Your objective
Your response should consist of the records, reproduced exactly.

Data extract
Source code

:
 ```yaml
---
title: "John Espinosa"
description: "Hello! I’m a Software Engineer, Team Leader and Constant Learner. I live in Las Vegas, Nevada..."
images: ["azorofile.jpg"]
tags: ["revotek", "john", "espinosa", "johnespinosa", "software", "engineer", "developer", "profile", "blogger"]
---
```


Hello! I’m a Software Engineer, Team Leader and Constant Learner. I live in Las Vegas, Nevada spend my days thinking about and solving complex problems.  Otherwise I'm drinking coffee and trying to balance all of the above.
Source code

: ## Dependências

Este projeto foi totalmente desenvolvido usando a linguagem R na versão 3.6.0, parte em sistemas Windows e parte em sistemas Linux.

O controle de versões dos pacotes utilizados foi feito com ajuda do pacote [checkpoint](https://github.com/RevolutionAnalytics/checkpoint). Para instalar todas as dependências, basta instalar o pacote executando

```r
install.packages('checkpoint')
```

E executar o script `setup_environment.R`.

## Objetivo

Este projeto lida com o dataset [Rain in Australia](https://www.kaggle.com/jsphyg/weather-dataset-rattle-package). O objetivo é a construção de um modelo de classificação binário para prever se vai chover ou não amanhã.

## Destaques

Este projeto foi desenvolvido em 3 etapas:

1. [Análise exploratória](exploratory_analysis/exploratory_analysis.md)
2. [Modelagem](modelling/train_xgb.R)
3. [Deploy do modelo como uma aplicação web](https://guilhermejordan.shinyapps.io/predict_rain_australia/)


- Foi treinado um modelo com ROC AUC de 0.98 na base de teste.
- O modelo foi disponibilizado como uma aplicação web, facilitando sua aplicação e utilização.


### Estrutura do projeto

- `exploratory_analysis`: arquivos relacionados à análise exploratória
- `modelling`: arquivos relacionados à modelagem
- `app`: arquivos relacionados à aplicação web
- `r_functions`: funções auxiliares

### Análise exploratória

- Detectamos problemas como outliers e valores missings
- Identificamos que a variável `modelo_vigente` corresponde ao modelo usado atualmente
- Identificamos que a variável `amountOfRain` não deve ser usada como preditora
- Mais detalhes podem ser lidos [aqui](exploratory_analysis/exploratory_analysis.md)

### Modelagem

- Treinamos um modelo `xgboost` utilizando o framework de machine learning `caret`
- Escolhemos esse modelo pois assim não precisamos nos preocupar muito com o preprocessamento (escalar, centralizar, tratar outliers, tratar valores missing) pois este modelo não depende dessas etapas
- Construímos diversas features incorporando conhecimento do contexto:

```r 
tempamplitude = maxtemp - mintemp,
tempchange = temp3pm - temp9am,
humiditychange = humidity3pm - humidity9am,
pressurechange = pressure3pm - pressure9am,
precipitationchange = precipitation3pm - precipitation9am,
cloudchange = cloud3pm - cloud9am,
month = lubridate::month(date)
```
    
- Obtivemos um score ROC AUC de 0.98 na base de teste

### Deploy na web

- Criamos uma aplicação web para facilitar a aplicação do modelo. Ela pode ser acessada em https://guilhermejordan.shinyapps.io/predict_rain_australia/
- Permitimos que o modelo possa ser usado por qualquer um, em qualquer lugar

Exercise response
Source code

:
 ```yaml
---
title: "John Espinosa"
description: "Hello! I’m a Software Engineer, Team Leader and Constant Learner. I live in Las Vegas, Nevada..."
images: ["azorofile.jpg"]
tags: ["revotek", "john", "espinosa", "johnespinosa", "software", "engineer", "developer", "profile", "blogger"]
---
```


Hello! I’m a Software Engineer, Team Leader and Constant Learner. I live in Las Vegas, Nevada spend my days thinking about and solving complex problems.  Otherwise I'm drinking coffee and trying to balance all of the above.
Source code

: ## Dependências

Este projeto foi totalmente desenvolvido usando a linguagem R na versão 3.6.0, parte em sistemas Windows e parte em sistemas Linux.

O controle de versões dos pacotes utilizados foi feito com ajuda do pacote [checkpoint](https://github.com/RevolutionAnalytics/checkpoint). Para instalar todas as dependências, basta instalar o pacote executando

```r
install.packages('checkpoint')
```

E executar o script `setup_environment.R`.

## Objetivo

Este projeto lida com o dataset [Rain in Australia](https://www.kaggle.com/jsphyg/weather-dataset-rattle-package). O objetivo é a construção de um modelo de classificação binário para prever se vai chover ou não amanhã.

## Destaques

Este projeto foi desenvolvido em 3 etapas:

1. [Análise exploratória](exploratory_analysis/exploratory_analysis.md)
2. [Modelagem](modelling/train_xgb.R)
3. [Deploy do modelo como uma aplicação web](https://guilhermejordan.shinyapps.io/predict_rain_australia/)


- Foi treinado um modelo com ROC AUC de 0.98 na base de teste.
- O modelo foi disponibilizado como uma aplicação web, facilitando sua aplicação e utilização.


### Estrutura do projeto

- `exploratory_analysis`: arquivos relacionados à análise exploratória
- `modelling`: arquivos relacionados à modelagem
- `app`: arquivos relacionados à aplicação web
- `r_functions`: funções auxiliares

### Análise exploratória

- Detectamos problemas como outliers e valores missings
- Identificamos que a variável `modelo_vigente` corresponde ao modelo usado atualmente
- Identificamos que a variável `amountOfRain` não deve ser usada como preditora
- Mais detalhes podem ser lidos [aqui](exploratory_analysis/exploratory_analysis.md)

### Modelagem

- Treinamos um modelo `xgboost` utilizando o framework de machine learning `caret`
- Escolhemos esse modelo pois assim não precisamos nos preocupar muito com o preprocessamento (escalar, centralizar, tratar outliers, tratar valores missing) pois este modelo não depende dessas etapas
- Construímos diversas features incorporando conhecimento do contexto:

```r 
tempamplitude = maxtemp - mintemp,
tempchange = temp3pm - temp9am,
humiditychange = humidity3pm - humidity9am,
pressurechange = pressure3pm - pressure9am,
precipitationchange = precipitation3pm - precipitation9am,
cloudchange = cloud3pm - cloud9am,
month = lubridate::month(date)
```
    
- Obtivemos um score ROC AUC de 0.98 na base de teste

### Deploy na web

- Criamos uma aplicação web para facilitar a aplicação do modelo. Ela pode ser acessada em https://guilhermejordan.shinyapps.io/predict_rain_australia/
- Permitimos que o modelo possa ser usado por qualquer um, em qualquer lugar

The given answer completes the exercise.